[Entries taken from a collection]
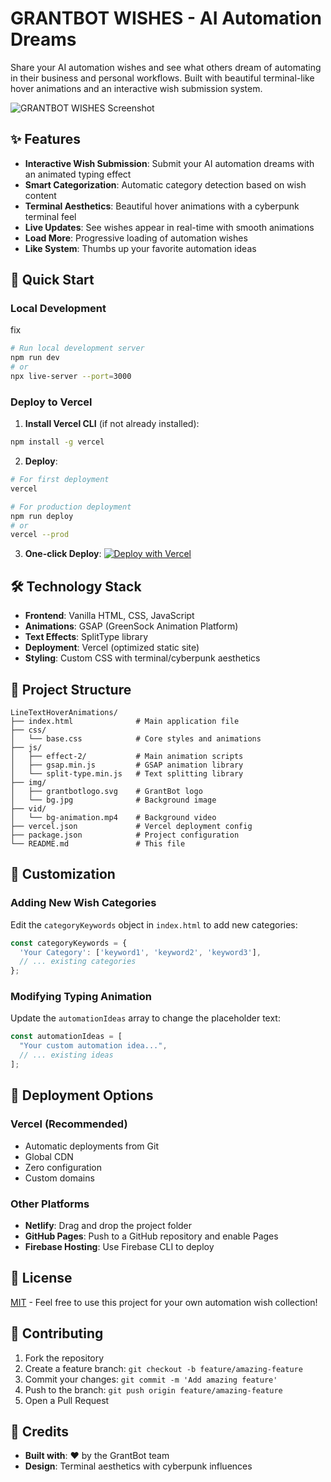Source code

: # GRANTBOT WISHES - AI Automation Dreams

Share your AI automation wishes and see what others dream of automating in their business and personal workflows. Built with beautiful terminal-like hover animations and an interactive wish submission system.

![GRANTBOT WISHES Screenshot](https://grantbot-wishes-alpha.vercel.app/img/preview.png)

## ✨ Features

- **Interactive Wish Submission**: Submit your AI automation dreams with an animated typing effect
- **Smart Categorization**: Automatic category detection based on wish content
- **Terminal Aesthetics**: Beautiful hover animations with a cyberpunk terminal feel
- **Live Updates**: See wishes appear in real-time with smooth animations
- **Load More**: Progressive loading of automation wishes
- **Like System**: Thumbs up your favorite automation ideas

## 🚀 Quick Start

### Local Development
fix 
```bash
# Run local development server
npm run dev
# or
npx live-server --port=3000
```

### Deploy to Vercel

1. **Install Vercel CLI** (if not already installed):
```bash
npm install -g vercel
```

2. **Deploy**:
```bash
# For first deployment
vercel

# For production deployment
npm run deploy
# or
vercel --prod
```

3. **One-click Deploy**: 
   [![Deploy with Vercel](https://vercel.com/button)](https://vercel.com/new/clone?repository-url=https://github.com/petesena/grantbot-wishes)

## 🛠️ Technology Stack

- **Frontend**: Vanilla HTML, CSS, JavaScript
- **Animations**: GSAP (GreenSock Animation Platform)
- **Text Effects**: SplitType library
- **Deployment**: Vercel (optimized static site)
- **Styling**: Custom CSS with terminal/cyberpunk aesthetics

## 📁 Project Structure

```
LineTextHoverAnimations/
├── index.html              # Main application file
├── css/
│   └── base.css            # Core styles and animations
├── js/
│   ├── effect-2/           # Main animation scripts
│   ├── gsap.min.js         # GSAP animation library
│   └── split-type.min.js   # Text splitting library
├── img/
│   ├── grantbotlogo.svg    # GrantBot logo
│   └── bg.jpg              # Background image
├── vid/
│   └── bg-animation.mp4    # Background video
├── vercel.json             # Vercel deployment config
├── package.json            # Project configuration
└── README.md               # This file
```

## 🎨 Customization

### Adding New Wish Categories
Edit the `categoryKeywords` object in `index.html` to add new categories:

```javascript
const categoryKeywords = {
  'Your Category': ['keyword1', 'keyword2', 'keyword3'],
  // ... existing categories
};
```

### Modifying Typing Animation
Update the `automationIdeas` array to change the placeholder text:

```javascript
const automationIdeas = [
  "Your custom automation idea...",
  // ... existing ideas
];
```

## 🚀 Deployment Options

### Vercel (Recommended)
- Automatic deployments from Git
- Global CDN
- Zero configuration
- Custom domains

### Other Platforms
- **Netlify**: Drag and drop the project folder
- **GitHub Pages**: Push to a GitHub repository and enable Pages
- **Firebase Hosting**: Use Firebase CLI to deploy

## 📝 License

[MIT](LICENSE) - Feel free to use this project for your own automation wish collection!

## 🤝 Contributing

1. Fork the repository
2. Create a feature branch: `git checkout -b feature/amazing-feature`
3. Commit your changes: `git commit -m 'Add amazing feature'`
4. Push to the branch: `git push origin feature/amazing-feature`
5. Open a Pull Request

## 🙏 Credits

- **Built with**: ❤️ by the GrantBot team
- **Design**: Terminal aesthetics with cyberpunk influences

*What you will do*: Read through the data and copy every line where "cyberpunk" shows up.

*Response box*:
- **Terminal Aesthetics**: Beautiful hover animations with a cyberpunk terminal feel
- **Styling**: Custom CSS with terminal/cyberpunk aesthetics
- **Design**: Terminal aesthetics with cyberpunk influences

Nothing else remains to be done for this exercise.